**Problem to solve:**
Search the material below for the string "have" and extract each line that has it.

********

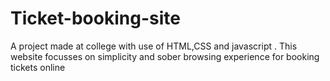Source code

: # Ticket-booking-site
A project made at college with use of HTML,CSS and javascript . This website focusses on simplicity and sober browsing experience for booking tickets online
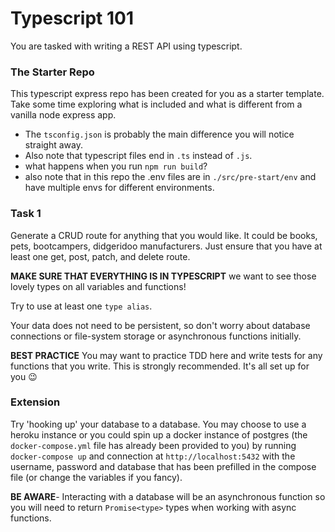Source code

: # Typescript 101

You are tasked with writing a REST API using typescript.

### The Starter Repo

This typescript express repo has been created for you as a starter template. Take some time exploring what is included and what is different from a vanilla node express app.

- The `tsconfig.json` is probably the main difference you will notice straight away.
- Also note that typescript files end in `.ts` instead of `.js`.
- what happens when you run `npm run build`?
- also note that in this repo the .env files are in `./src/pre-start/env` and have multiple envs for different environments.

### Task 1

Generate a CRUD route for anything that you would like. It could be books, pets, bootcampers, didgeridoo manufacturers. Just ensure that you have at least one get, post, patch, and delete route.

**MAKE SURE THAT EVERYTHING IS IN TYPESCRIPT** we want to see those lovely types on all variables and functions!

Try to use at least one `type alias`.

Your data does not need to be persistent, so don't worry about database connections or file-system storage or asynchronous functions initially.

**BEST PRACTICE** You may want to practice TDD here and write tests for any functions that you write. This is strongly recommended. It's all set up for you 😉

### Extension

Try 'hooking up' your database to a database. You may choose to use a heroku instance or you could spin up a docker instance of postgres (the `docker-compose.yml` file has already been provided to you) by running `docker-compose up` and connection at `http://localhost:5432` with the username, password and database that has been prefilled in the compose file (or change the variables if you fancy).

**BE AWARE**- Interacting with a database will be an asynchronous function so you will need to return `Promise<type>` types when working with async functions.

********

**Reply to the task:**
- also note that in this repo the .env files are in `./src/pre-start/env` and have multiple envs for different environments.
Generate a CRUD route for anything that you would like. It could be books, pets, bootcampers, didgeridoo manufacturers. Just ensure that you have at least one get, post, patch, and delete route.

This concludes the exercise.